У касс Михайловского театра принимаю окончательное решение - брать билеты на Жилина и «Фонограф», что так хорошо отработали в фильме Шахназарова «Мы из джаза». В кассах и в буфете филармонии - столпотворение. Дамочки с ненатуральным загаром щебечут о милых глупостях, пьют шампанское, кофе, изящно поедают пирожные. Беру два билета на второе января - себе и В. Он говорит, что со мной в театр Ленсовета не пойдет. Даю ему денег в кинотеатр «Художественный», что на Невском. В. собирается смотреть «47 ронинов» с Киану Ривзом. Получив деньги, В. немедленно скрывается в плотной предпраздничной толпе, что кружит возле гостиницы «Европейская». Медленно (время есть) пробираюсь к Владимирскому проспекту. В этот прекрасный вечер склонен смешивать поэтическое и низменное, мечту и действительность.
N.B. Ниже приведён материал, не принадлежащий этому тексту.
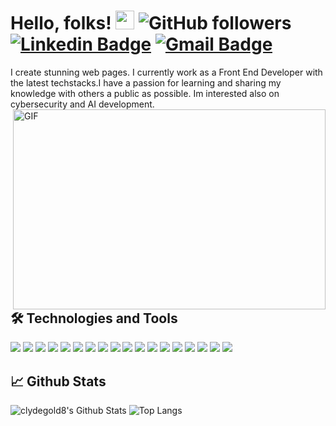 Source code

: # Hello, folks! <img src="https://raw.githubusercontent.com/MartinHeinz/MartinHeinz/master/wave.gif" width="30px"> ![GitHub followers](https://img.shields.io/github/followers/clydegold8?label=Follow%20me%21&logo=github&style=flat-square) [![Linkedin Badge](https://img.shields.io/badge/-ClydeIan-blue?style=flat&logo=Linkedin&logoColor=white&link=https://www.linkedin.com/in/clyde-ian-acaso-1a3339b1)](https://www.linkedin.com/in/clyde-ian-acaso-1a3339b1) [![Gmail Badge](https://img.shields.io/badge/-ian.clyde24-c14438?style=flat&logo=Gmail&logoColor=white&link=mailto:ian.clyde24@gmail.com)](mailto:ian.clyde24@gmail.com)
I create stunning web pages. I currently work as a Front End Developer with the latest techstacks.I have a passion for learning and sharing my knowledge with others a public as possible. Im interested also on cybersecurity and AI development. 
<img align="right" alt="GIF" src="https://github.com/abhisheknaiidu/abhisheknaiidu/blob/master/code.gif?raw=true" width="500" height="320" />

## :hammer_and_wrench: Technologies and Tools
<img src="https://img.shields.io/static/v1?style=flat-square&label=Linux&message=OS&color=blue&logo=linux"> <img src="https://img.shields.io/static/v1?style=flat-square&label=Windows&message=OS&color=blue&logo=windows"> <img src="https://img.shields.io/static/v1?style=flat-square&label=Angular&message=@latest&color=blue&logo=angular"> <img src="https://img.shields.io/static/v1?style=flat-square&label=React&message=@latest&color=blue&logo=react"> <img src="https://img.shields.io/static/v1?style=flat-square&label=Redux&message=@latest&color=blue&logo=redux"> <img src="https://img.shields.io/static/v1?style=flat-square&label=SASS&message=@latest&color=blue&logo=sass"> <img src="https://img.shields.io/static/v1?style=flat-square&label=Material-UI&message=@latest&color=blue&logo=material-ui"> <img src="https://img.shields.io/static/v1?style=flat-square&label=Node.js&message=@latest&color=blue&logo=node.js"> <img src="https://img.shields.io/static/v1?style=flat-square&label=Github&message=Project-Versioning&color=blue&logo=git"> <img src="https://img.shields.io/static/v1?style=flat-square&label=Gitlab&message=Project-Versioning&color=blue&logo=gitlab"> <img src="https://img.shields.io/static/v1?style=flat-square&label=Bootstrap&message=CSS-Framework&color=blue&logo=bootstrap"> <img src="https://img.shields.io/static/v1?style=flat-square&label=CSS3&message=CSS-Mastered&color=blue&logo=css3"> <img src="https://img.shields.io/static/v1?style=flat-square&label=HTML5&message=HTML5-Developer&color=blue&logo=html5"> <img src="https://img.shields.io/static/v1?style=flat-square&label=Javascript&message=javascript-Developer&color=blue&logo=javascript"> <img src="https://img.shields.io/static/v1?style=flat-square&label=PHP&message=PHP-Developer&color=blue&logo=php"> <img src="https://img.shields.io/static/v1?style=flat-square&label=Android&message=Developer&color=blue&logo=android"> <img src="https://img.shields.io/static/v1?style=flat-square&label=Ionic&message=Developer&color=blue&logo=ionic">  <img src="https://img.shields.io/static/v1?style=flat-square&label=Wordoress&message=Developer&color=blue&logo=wordpress"> 

## :chart_with_upwards_trend: Github Stats
![clydegold8's Github Stats](https://github-readme-stats.vercel.app/api?username=clydegold8&show_icons=true&theme=dark&hide=contribs&layout=compact) 
![Top Langs](https://github-readme-stats.vercel.app/api/top-langs/?username=clydegold8&layout=compact&theme=dark)

<!--

![clydegold8's Github Stats](https://github-readme-stats.vercel.app/api?username=clydegold8&show_icons=true&theme=radical&hide=contribs,issues)
[![Top Langs](https://github-readme-stats.vercel.app/api/top-langs/?username=clydegold8&layout=compact)](https://github.com/anuraghazra/github-readme-stats)
**clydegold8/clydegold8** is a ✨ _special_ ✨ repository because its `README.md` (this file) appears on your GitHub profile.

Here are some ideas to get you started:

- 🔭 I’m currently working on ...
- 🌱 I’m currently learning ...
- 👯 I’m looking to collaborate on ...
- 🤔 I’m looking for help with ...
- 💬 Ask me about ...
- 📫 How to reach me: ...
- 😄 Pronouns: ...
- ⚡ Fun fact: ...
-->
Как это делает в «Служанках» Виктюк. Воспроизвожу ли я жизнь? Несомненно. Но делаю это убого, неточно, поверхностно. Но, даже эта неточность, можно сказать, бездарность, настолько захватывает меня, что не собираюсь я к другим планетам. Слабость моего воспроизведения окружающего рождает импульсивность, нелогичность. Следом маячат иные слои обыденной жизни. Этих причуд мне хватает с лихвой. И, удивительно, находились внутри моего сознания образы, которые были уж точно не мои.
Иду в театр Ленсовета. Странные афиши у этого театра - «Три сестры» Чехова («Красный квадрат» Малевича, а на нем цифра 3). Или: «Преступление и наказание», а спектакль поставили студенты СПбГАТИ. Я же иду на пьесу по тургеневскому произведению «Месяц в деревне». Там, в рекламке, в белой чугунной ванне актриса Анна Ковальчук с безумным видом выплескивает из ванны воду. Вроде как, с водой хочет выплеснуть и дитя. Дитя же она сама.